The one other thing I would just mention Yehuda is also, you know, Shaul Magid, uh, several years ago wrote this book, American Post-Judaism, where he was really charting the rise of uh, Zalman Schachter-Shalomi, and arguing that Zalman was ahead of his time. And I think in many ways, Zalman was ahead of his time. And some of his time is now catching up, where a lot of the things that he was doing have filtered into a lot more of the mainstream. So I think there’s a lot of different factors that are, that are working at it.

Yehuda: Josh, what does mastery mean in this line of work? You know, if when you described spiritual practice at the outset, you said it’s about feeling at home in the universe, it’s about channeling something deep inside, it’s about presence. How, how does mastery and expertise work in this space? And it relates to like, what does a teacher do in the context of this kind of work, which is fundamentally different than teachers who are there to either cultivate knowledge or even to use Socratic methodology for the purpose of helping people think. You’re, you’re helping people do something different. So how does mastery and expertise work here?

Josh: Great question. So I think one of the important things that you pointed to is distinguishing, what is a teacher doing in a Jewish mindfulness or any kind of mindfulness or meditation teacher, what are they doing? And they’re teaching skills often rather than knowledge though, sometimes, you know, definitely sometimes knowledge. Especially in the work that we do, there’s still the work of teaching people what are basic dimensions of terminology or ideas, or holidays, themes, etcetera. 

Um, so you need to have, you know, some of that. But there’s also then the being able to hold space and create space.

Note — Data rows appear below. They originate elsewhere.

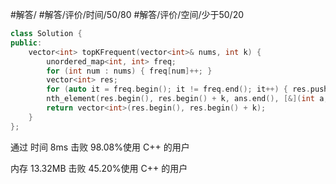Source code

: #解答/ #解答/评价/时间/50/80 #解答/评价/空间/少于50/20  

```CPP
class Solution {
public:
	vector<int> topKFrequent(vector<int>& nums, int k) {
        unordered_map<int, int> freq;
        for (int num : nums) { freq[num]++; }
        vector<int> res;
        for (auto it = freq.begin(); it != freq.end(); it++) { res.push_back(it->first); }
		nth_element(res.begin(), res.begin() + k, ans.end(), [&](int a, int b) { return freq[a] > freq[b]; });
        return vector<int>(res.begin(), res.begin() + k);
	}
};
```

通过
时间
8ms
击败 98.08%使用 C++ 的用户

内存
13.32MB
击败 45.20%使用 C++ 的用户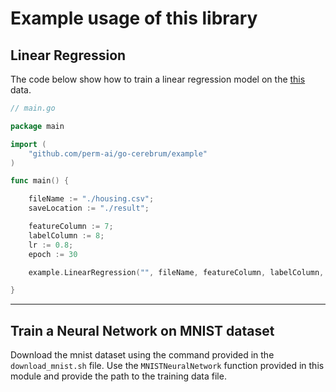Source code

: # Example usage of this library

## Linear Regression

The code below show how to train a linear regression model on the [this]("https://www.kaggle.com/datasets/camnugent/california-housing-prices") data.

```go
// main.go

package main

import (
	"github.com/perm-ai/go-cerebrum/example"
)

func main() {

    fileName := "./housing.csv";
    saveLocation := "./result";

    featureColumn := 7;
    labelColumn := 8;
    lr := 0.8;
    epoch := 30

    example.LinearRegression("", fileName, featureColumn, labelColumn, lr, epoch, saveLocation);

}
```

---

## Train a Neural Network on MNIST dataset

Download the mnist dataset using the command provided in the `download_mnist.sh` file. Use the `MNISTNeuralNetwork` function provided in this module and provide the path to the training data file.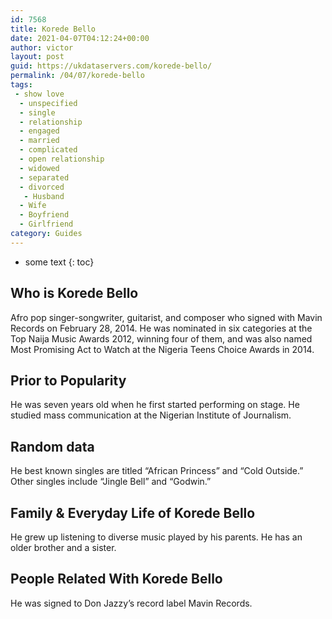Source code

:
 ```yaml
---
id: 7568
title: Korede Bello
date: 2021-04-07T04:12:24+00:00
author: victor
layout: post
guid: https://ukdataservers.com/korede-bello/
permalink: /04/07/korede-bello
tags:
 - show love
  - unspecified
  - single
  - relationship
  - engaged
  - married
  - complicated
  - open relationship
  - widowed
  - separated
  - divorced
   - Husband
  - Wife
  - Boyfriend
  - Girlfriend
category: Guides
---
```


* some text
{: toc}


## Who is Korede Bello



Afro pop singer-songwriter, guitarist, and composer who signed with Mavin Records on February 28, 2014. He was nominated in six categories at the Top Naija Music Awards 2012, winning four of them, and was also named Most Promising Act to Watch at the Nigeria Teens Choice Awards in 2014.

                
                
                
## Prior to Popularity



He was seven years old when he first started performing on stage. He studied mass communication at the Nigerian Institute of Journalism.

                
                
                
## Random data



He best known singles are titled &#8220;African Princess&#8221; and &#8220;Cold Outside.&#8221; Other singles include &#8220;Jingle Bell&#8221; and &#8220;Godwin.&#8221;

                
                
                
## Family & Everyday Life of Korede Bello



He grew up listening to diverse music played by his parents. He has an older brother and a sister.

                
                
                
## People Related With Korede Bello



He was signed to Don Jazzy&#8217;s record label Mavin Records.

                
              
            
          
          
          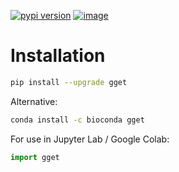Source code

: [![pypi version](https://img.shields.io/pypi/v/gget)](https://pypi.org/project/gget)
[![image](https://anaconda.org/bioconda/gget/badges/version.svg)](https://anaconda.org/bioconda/gget)
# Installation
```bash
pip install --upgrade gget
```
Alternative:  
```bash
conda install -c bioconda gget
```
  
For use in Jupyter Lab / Google Colab:
```python
import gget
```
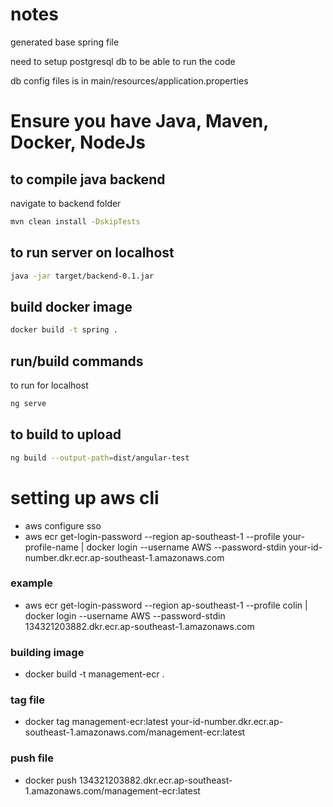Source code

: # notes
generated base spring file

need to setup postgresql db to be able to run the code

db config files is in main/resources/application.properties

# Ensure you have Java, Maven, Docker, NodeJs

## to compile java backend
navigate to backend folder
```bash
mvn clean install -DskipTests
```

## to run server on localhost
```bash
java -jar target/backend-0.1.jar
```
## build docker image
```bash
docker build -t spring .
```

## run/build commands
to run for localhost
```bash
ng serve
```

## to build to upload
```bash
ng build --output-path=dist/angular-test
```

# setting up aws cli
* aws configure sso
* aws ecr get-login-password --region ap-southeast-1 --profile your-profile-name | docker login --username AWS --password-stdin your-id-number.dkr.ecr.ap-southeast-1.amazonaws.com
### example
* aws ecr get-login-password --region ap-southeast-1 --profile colin | docker login --username AWS --password-stdin 134321203882.dkr.ecr.ap-southeast-1.amazonaws.com
### building image
* docker build -t management-ecr .
### tag file
* docker tag management-ecr:latest your-id-number.dkr.ecr.ap-southeast-1.amazonaws.com/management-ecr:latest
### push file
* docker push 134321203882.dkr.ecr.ap-southeast-1.amazonaws.com/management-ecr:latest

For people to enter into a spiritual field together. So I was just on a retreat this past weekend at Camp Ramah in Canada and wonderful faculty, and what we were doing was really just creating space for people. 

We had to teach certain skills, right, for a lot of people, they had never meditated before. And so there is initiating people into, well, what does that practice look like for a lot of people when you sit down and you close your eyes, okay, so what do I do now, right? So there are some skills and there are, you know, many, many graded paths that have been developed, especially, you know, by the Buddhists, they’re the best at this. 

But so you, you know, giving people, we would say like an invitation to try the following and see how that works for you. Right. And try something else and see how that works for you. So in that sense, it’s not so different, some people might kill me for this, it’s not so different than a fitness instructor. Right. It’s like, you know, you might think of that as a cognate. 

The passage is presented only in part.